A recent study by Raiden Speelman, Ezra J. Marker and Franz M. Geiger from Northwestern University in Evanston, Illinois, USA, sheds light on a long-standing mystery of electrolysis: Why do higher voltages have to be applied during oxygen evolution than theory previously suggested? Using high-precision optical second-harmonic generation (SHG) measurements on nickel electrodes in alkaline media, the researchers were able to directly observe the critical reorientation process of the water molecules in the star layer immediately adjacent to the electrode surface for the first time.
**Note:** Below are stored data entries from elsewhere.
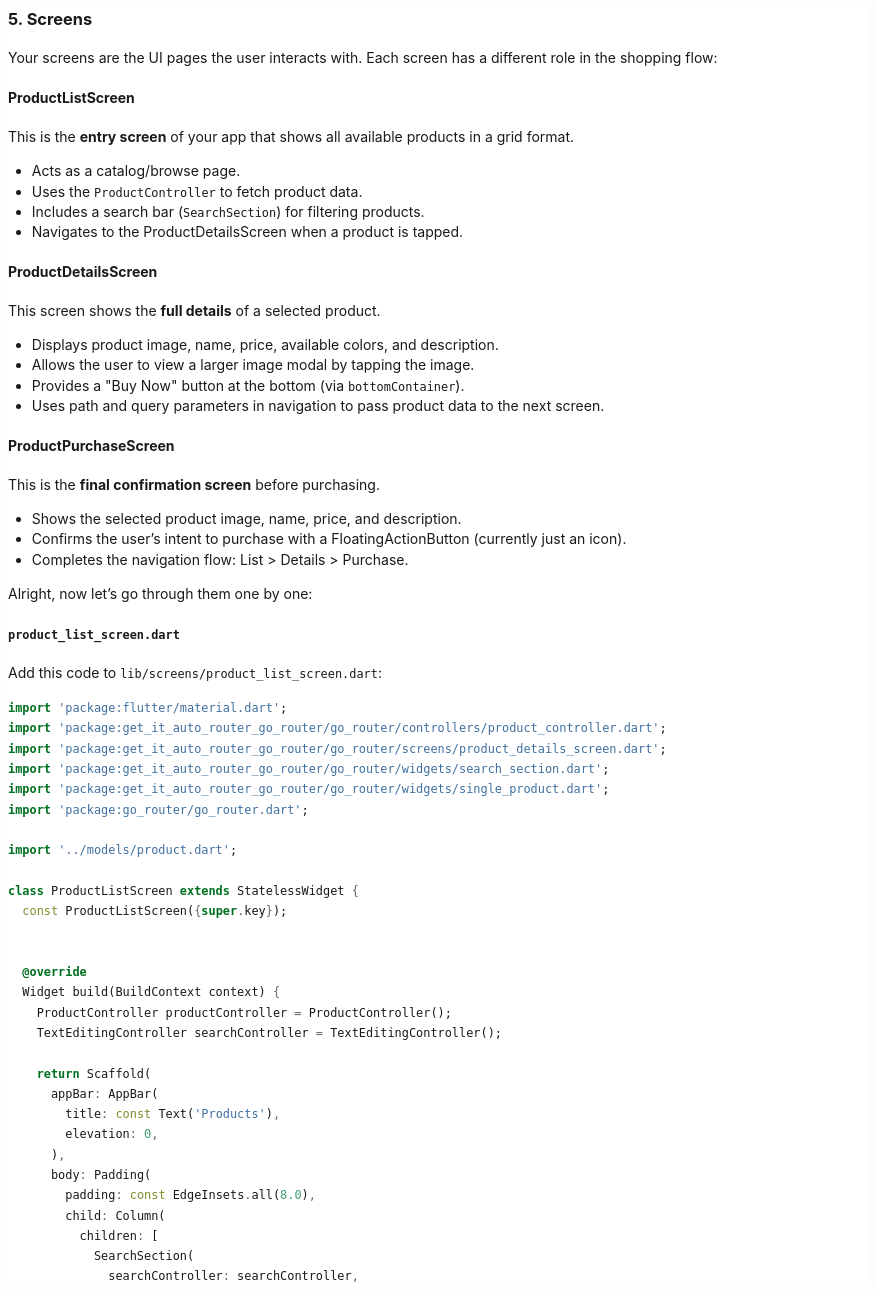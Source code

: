 ### 5. Screens

Your screens are the UI pages the user interacts with. Each screen has a different role in the shopping flow:

#### ProductListScreen

This is the **entry screen** of your app that shows all available products in a grid format.

- Acts as a catalog/browse page.
- Uses the `ProductController` to fetch product data.
- Includes a search bar (`SearchSection`) for filtering products.
- Navigates to the ProductDetailsScreen when a product is tapped.

#### ProductDetailsScreen

This screen shows the **full details** of a selected product.

- Displays product image, name, price, available colors, and description.
- Allows the user to view a larger image modal by tapping the image.
- Provides a "Buy Now" button at the bottom (via `bottomContainer`).
- Uses path and query parameters in navigation to pass product data to the next screen.

#### ProductPurchaseScreen

This is the **final confirmation screen** before purchasing.

- Shows the selected product image, name, price, and description.
- Confirms the user’s intent to purchase with a FloatingActionButton (currently just an icon).
- Completes the navigation flow: List > Details > Purchase.

Alright, now let’s go through them one by one:

#### <VPIcon icon="fa-brands fa-dart-lang"/>`product_list_screen.dart`

Add this code to <VPIcon icon="fas fa-folder-open"/>`lib/screens/product_list_screen.dart`:

```dart title="lib/screens/product_list_screen.dart"
import 'package:flutter/material.dart';
import 'package:get_it_auto_router_go_router/go_router/controllers/product_controller.dart';
import 'package:get_it_auto_router_go_router/go_router/screens/product_details_screen.dart';
import 'package:get_it_auto_router_go_router/go_router/widgets/search_section.dart';
import 'package:get_it_auto_router_go_router/go_router/widgets/single_product.dart';
import 'package:go_router/go_router.dart';

import '../models/product.dart';

class ProductListScreen extends StatelessWidget {
  const ProductListScreen({super.key});


  @override
  Widget build(BuildContext context) {
    ProductController productController = ProductController();
    TextEditingController searchController = TextEditingController();

    return Scaffold(
      appBar: AppBar(
        title: const Text('Products'),
        elevation: 0,
      ),
      body: Padding(
        padding: const EdgeInsets.all(8.0),
        child: Column(
          children: [
            SearchSection(
              searchController: searchController,
```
Until now, it remained unclear why oxygen evolution (OER) was inefficient despite theoretically sufficient potentials. The new study shows that before the Faraday current occurs, a significant transformation already takes place in the star layer: Under increasing applied potential, almost a complete monolayer (approx. 1.1 × 10¹⁵ molecules/cm²) of water molecules rearrange themselves so that their electron-rich oxygen atoms point towards the electrode. This "water flipping" process requires an energy input of around 80 kJ/mol - an extra effort that explains the additional voltage requirement.
The experimental results, underpinned by a two-dimensional Ising model, thus provide a crucial building block for understanding the molecular mechanisms at electrode surfaces. They not only provide important benchmarks for theoretical models of the electrical double layer, but also open up new perspectives for optimizing electrode materials and increasing the efficiency of water splitting.